» Work task
Return each line of the records with nothing changed, pictures excepted.

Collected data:
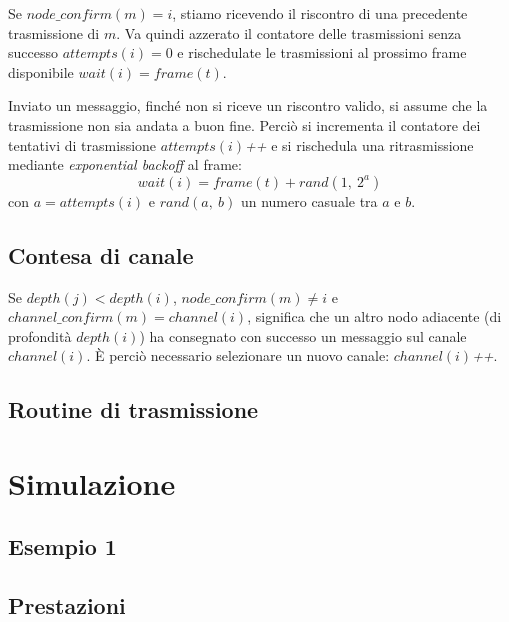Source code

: \documentclass[a4paper,12pt]{article}
\theoremstyle{definition}
\begin{document}
Se $node\_confirm(m) = i$, stiamo ricevendo il riscontro di una precedente trasmissione di $m$. Va quindi azzerato il contatore delle trasmissioni senza successo $attempts(i) = 0$ e rischedulate le trasmissioni al prossimo frame disponibile $wait(i) = frame(t)$.

Inviato un messaggio, finché non si riceve un riscontro valido, si assume che la trasmissione non sia andata a buon fine. Perciò si incrementa il contatore dei tentativi di trasmissione $attempts(i)$\textit{++} e si rischedula una ritrasmissione mediante \emph{exponential backoff} al frame:
\begin{equation*}
wait(i) = frame(t) + rand(1,\ 2^a)
\end{equation*}
con $a = attempts(i)$ e $rand(a,\ b)$ un numero casuale tra $a$ e $b$.

\subsection{Contesa di canale}

Se $depth(j) < depth(i)$, $node\_confirm(m) \neq i$ e $channel\_confirm(m) = channel(i)$, significa che un altro nodo adiacente (di profondità $depth(i)$) ha consegnato con successo un messaggio sul canale $channel(i)$. È perciò necessario selezionare un nuovo canale: $channel(i)$\textit{++}.

\subsection{Routine di trasmissione}


\section{Simulazione}


\subsection{Esempio 1}

\subsection{Prestazioni}
\end{document}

» Answer to the problem
Source code

: \documentclass[a4paper,12pt]{article}
\theoremstyle{definition}
\begin{document}
Se $node\_confirm(m) = i$, stiamo ricevendo il riscontro di una precedente trasmissione di $m$. Va quindi azzerato il contatore delle trasmissioni senza successo $attempts(i) = 0$ e rischedulate le trasmissioni al prossimo frame disponibile $wait(i) = frame(t)$.

Inviato un messaggio, finché non si riceve un riscontro valido, si assume che la trasmissione non sia andata a buon fine. Perciò si incrementa il contatore dei tentativi di trasmissione $attempts(i)$\textit{++} e si rischedula una ritrasmissione mediante \emph{exponential backoff} al frame:
\begin{equation*}
wait(i) = frame(t) + rand(1,\ 2^a)
\end{equation*}
con $a = attempts(i)$ e $rand(a,\ b)$ un numero casuale tra $a$ e $b$.

\subsection{Contesa di canale}

Se $depth(j) < depth(i)$, $node\_confirm(m) \neq i$ e $channel\_confirm(m) = channel(i)$, significa che un altro nodo adiacente (di profondità $depth(i)$) ha consegnato con successo un messaggio sul canale $channel(i)$. È perciò necessario selezionare un nuovo canale: $channel(i)$\textit{++}.

\subsection{Routine di trasmissione}


\section{Simulazione}


\subsection{Esempio 1}

\subsection{Prestazioni}
\end{document}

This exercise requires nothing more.